__Action item__: With images removed, return the whole listing exactly as written.

*** Opening Records supplied ***

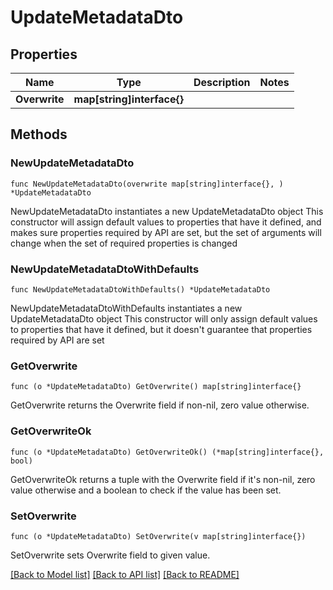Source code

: # UpdateMetadataDto

## Properties

Name | Type | Description | Notes
------------ | ------------- | ------------- | -------------
**Overwrite** | **map[string]interface{}** |  | 

## Methods

### NewUpdateMetadataDto

`func NewUpdateMetadataDto(overwrite map[string]interface{}, ) *UpdateMetadataDto`

NewUpdateMetadataDto instantiates a new UpdateMetadataDto object
This constructor will assign default values to properties that have it defined,
and makes sure properties required by API are set, but the set of arguments
will change when the set of required properties is changed

### NewUpdateMetadataDtoWithDefaults

`func NewUpdateMetadataDtoWithDefaults() *UpdateMetadataDto`

NewUpdateMetadataDtoWithDefaults instantiates a new UpdateMetadataDto object
This constructor will only assign default values to properties that have it defined,
but it doesn't guarantee that properties required by API are set

### GetOverwrite

`func (o *UpdateMetadataDto) GetOverwrite() map[string]interface{}`

GetOverwrite returns the Overwrite field if non-nil, zero value otherwise.

### GetOverwriteOk

`func (o *UpdateMetadataDto) GetOverwriteOk() (*map[string]interface{}, bool)`

GetOverwriteOk returns a tuple with the Overwrite field if it's non-nil, zero value otherwise
and a boolean to check if the value has been set.

### SetOverwrite

`func (o *UpdateMetadataDto) SetOverwrite(v map[string]interface{})`

SetOverwrite sets Overwrite field to given value.



[[Back to Model list]](../README.md#documentation-for-models) [[Back to API list]](../README.md#documentation-for-api-endpoints) [[Back to README]](../README.md)


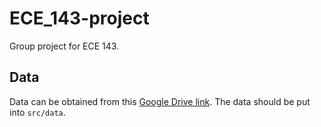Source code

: # ECE_143-project

Group project for ECE 143.

## Data

Data can be obtained from this [Google Drive link](https://drive.google.com/drive/folders/1E3aN3VhF5CzZvnIywYGE5IZiaKmX6j7T?usp=drive_link). The data should be put into `src/data`.
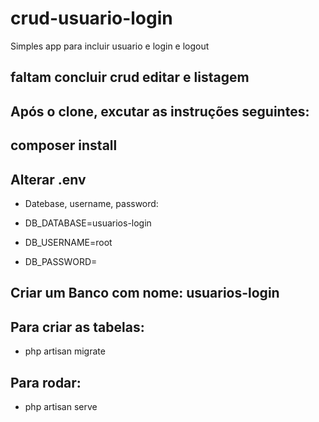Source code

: # crud-usuario-login
Simples app para incluir usuario e login e logout

## faltam concluir crud editar e listagem

## Após o clone, excutar as instruções seguintes:

## composer install

## Alterar .env

- Datebase, username, password:

 - DB_DATABASE=usuarios-login
 - DB_USERNAME=root
 - DB_PASSWORD=

## Criar um Banco com nome: usuarios-login

## Para criar as tabelas:

- php artisan migrate

## Para rodar:

- php artisan serve

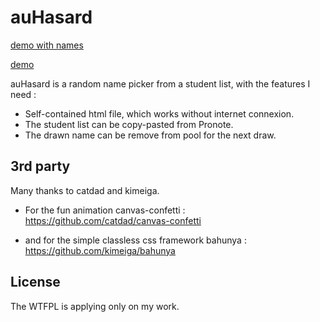 # auHasard

[demo with names](http://pgazaniol.free.fr/SITE/auHasard.html?names=Christy%20Lowe,Mrs.%20Cielo%20Baumbach,Elsie%20Thiel,Blanca%20Kub,Cyrus%20Christiansen,Alana%20Gutkowski,Claudia%20Kautzer,Lue%20Baumbach,Orin%20Daugherty,Ms.%20Lamar%20Wisozk,Hazle%20Fritsch,Eleanore%20O%27Keefe,Lorenzo%20Roob,Karson%20Gibson,Krystel%20Howe)

[demo](http://pgazaniol.free.fr/SITE/auHasard.html)

auHasard is a random name picker from a student list, with the features I need :

* Self-contained html file, which works without internet connexion.
* The student list can be copy-pasted from Pronote.
* The drawn name can be remove from pool for the next draw.

## 3rd party

Many thanks to catdad and kimeiga.

* For the fun animation canvas-confetti : https://github.com/catdad/canvas-confetti

* and for the simple classless css framework bahunya : https://github.com/kimeiga/bahunya

## License
The WTFPL is applying only on my work.


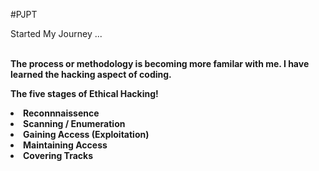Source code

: #PJPT
<html>
Started My Journey ...

<p></p><b><br>The process or methodology is becoming more familar with me.
I have learned the hacking aspect of coding.<b></b></br></p>
<b><p>The five stages of Ethical Hacking!
  <li> Reconnnaissence</li>
<li> Scanning /  Enumeration </li>
<li> Gaining Access (Exploitation) </li>
<li> Maintaining Access </li>
<li> Covering Tracks </li></b></p>

  
</html>
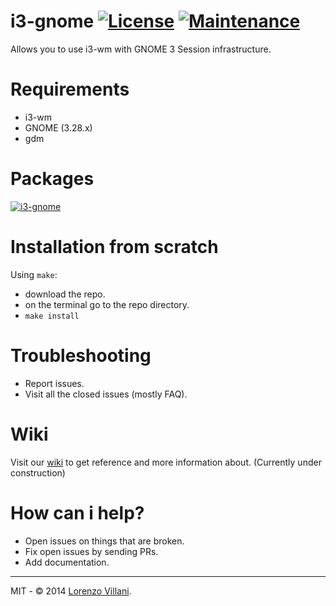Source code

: # i3-gnome [![License](http://img.shields.io/badge/license-MIT-blue.svg)](http://choosealicense.com/licenses/mit/) [![Maintenance](https://img.shields.io/maintenance/yes/2018.svg)]()

Allows you to use i3-wm with GNOME 3 Session infrastructure.

# Requirements
* i3-wm
* GNOME (3.28.x)
* gdm

# Packages
[![i3-gnome](https://img.shields.io/aur/version/i3-gnome.svg?label=i3-gnome)](https://aur.archlinux.org/packages/i3-gnome/)

# Installation from scratch
Using `make`:
* download the repo.
* on the terminal go to the repo directory.
* `make install`

# Troubleshooting
* Report issues.
* Visit all the closed issues (mostly FAQ). 

# Wiki
Visit our [wiki](https://github.com/51v4n/i3-gnome/wiki) to get reference and more information about.
(Currently under construction)

# How can i help?
* Open issues on things that are broken.
* Fix open issues by sending PRs.
* Add documentation.

---
MIT - © 2014 [Lorenzo Villani](https://github.com/lvillani).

*** Closing Records supplied ***

__Answer to this task__:
Source code

: # UpdateMetadataDto

## Properties

Name | Type | Description | Notes
------------ | ------------- | ------------- | -------------
**Overwrite** | **map[string]interface{}** |  | 

## Methods

### NewUpdateMetadataDto

`func NewUpdateMetadataDto(overwrite map[string]interface{}, ) *UpdateMetadataDto`

NewUpdateMetadataDto instantiates a new UpdateMetadataDto object
This constructor will assign default values to properties that have it defined,
and makes sure properties required by API are set, but the set of arguments
will change when the set of required properties is changed

### NewUpdateMetadataDtoWithDefaults

`func NewUpdateMetadataDtoWithDefaults() *UpdateMetadataDto`

NewUpdateMetadataDtoWithDefaults instantiates a new UpdateMetadataDto object
This constructor will only assign default values to properties that have it defined,
but it doesn't guarantee that properties required by API are set

### GetOverwrite

`func (o *UpdateMetadataDto) GetOverwrite() map[string]interface{}`

GetOverwrite returns the Overwrite field if non-nil, zero value otherwise.

### GetOverwriteOk

`func (o *UpdateMetadataDto) GetOverwriteOk() (*map[string]interface{}, bool)`

GetOverwriteOk returns a tuple with the Overwrite field if it's non-nil, zero value otherwise
and a boolean to check if the value has been set.

### SetOverwrite

`func (o *UpdateMetadataDto) SetOverwrite(v map[string]interface{})`

SetOverwrite sets Overwrite field to given value.



[[Back to Model list]](../README.md#documentation-for-models) [[Back to API list]](../README.md#documentation-for-api-endpoints) [[Back to README]](../README.md)


Source code

: # ECE_143-project

Group project for ECE 143.

## Data

Data can be obtained from this [Google Drive link](https://drive.google.com/drive/folders/1E3aN3VhF5CzZvnIywYGE5IZiaKmX6j7T?usp=drive_link). The data should be put into `src/data`.
Source code

: # crud-usuario-login
Simples app para incluir usuario e login e logout

## faltam concluir crud editar e listagem

## Após o clone, excutar as instruções seguintes:

## composer install

## Alterar .env

- Datebase, username, password:

 - DB_DATABASE=usuarios-login
 - DB_USERNAME=root
 - DB_PASSWORD=

## Criar um Banco com nome: usuarios-login

## Para criar as tabelas:

- php artisan migrate

## Para rodar:

- php artisan serve

 # auHasard

[demo with names](http://pgazaniol.free.fr/SITE/auHasard.html?names=Christy%20Lowe,Mrs.%20Cielo%20Baumbach,Elsie%20Thiel,Blanca%20Kub,Cyrus%20Christiansen,Alana%20Gutkowski,Claudia%20Kautzer,Lue%20Baumbach,Orin%20Daugherty,Ms.%20Lamar%20Wisozk,Hazle%20Fritsch,Eleanore%20O%27Keefe,Lorenzo%20Roob,Karson%20Gibson,Krystel%20Howe)

[demo](http://pgazaniol.free.fr/SITE/auHasard.html)

auHasard is a random name picker from a student list, with the features I need :

* Self-contained html file, which works without internet connexion.
* The student list can be copy-pasted from Pronote.
* The drawn name can be remove from pool for the next draw.

## 3rd party

Many thanks to catdad and kimeiga.

* For the fun animation canvas-confetti : https://github.com/catdad/canvas-confetti

* and for the simple classless css framework bahunya : https://github.com/kimeiga/bahunya

## License
The WTFPL is applying only on my work.


Source code

: #PJPT
<html>
Started My Journey ...

<p></p><b><br>The process or methodology is becoming more familar with me.
I have learned the hacking aspect of coding.<b></b></br></p>
<b><p>The five stages of Ethical Hacking!
  <li> Reconnnaissence</li>
<li> Scanning /  Enumeration </li>
<li> Gaining Access (Exploitation) </li>
<li> Maintaining Access </li>
<li> Covering Tracks </li></b></p>

  
</html>
Source code

: # i3-gnome [![License](http://img.shields.io/badge/license-MIT-blue.svg)](http://choosealicense.com/licenses/mit/) [![Maintenance](https://img.shields.io/maintenance/yes/2018.svg)]()

Allows you to use i3-wm with GNOME 3 Session infrastructure.

# Requirements
* i3-wm
* GNOME (3.28.x)
* gdm

# Packages
[![i3-gnome](https://img.shields.io/aur/version/i3-gnome.svg?label=i3-gnome)](https://aur.archlinux.org/packages/i3-gnome/)

# Installation from scratch
Using `make`:
* download the repo.
* on the terminal go to the repo directory.
* `make install`

# Troubleshooting
* Report issues.
* Visit all the closed issues (mostly FAQ). 

# Wiki
Visit our [wiki](https://github.com/51v4n/i3-gnome/wiki) to get reference and more information about.
(Currently under construction)

# How can i help?
* Open issues on things that are broken.
* Fix open issues by sending PRs.
* Add documentation.

---
MIT - © 2014 [Lorenzo Villani](https://github.com/lvillani).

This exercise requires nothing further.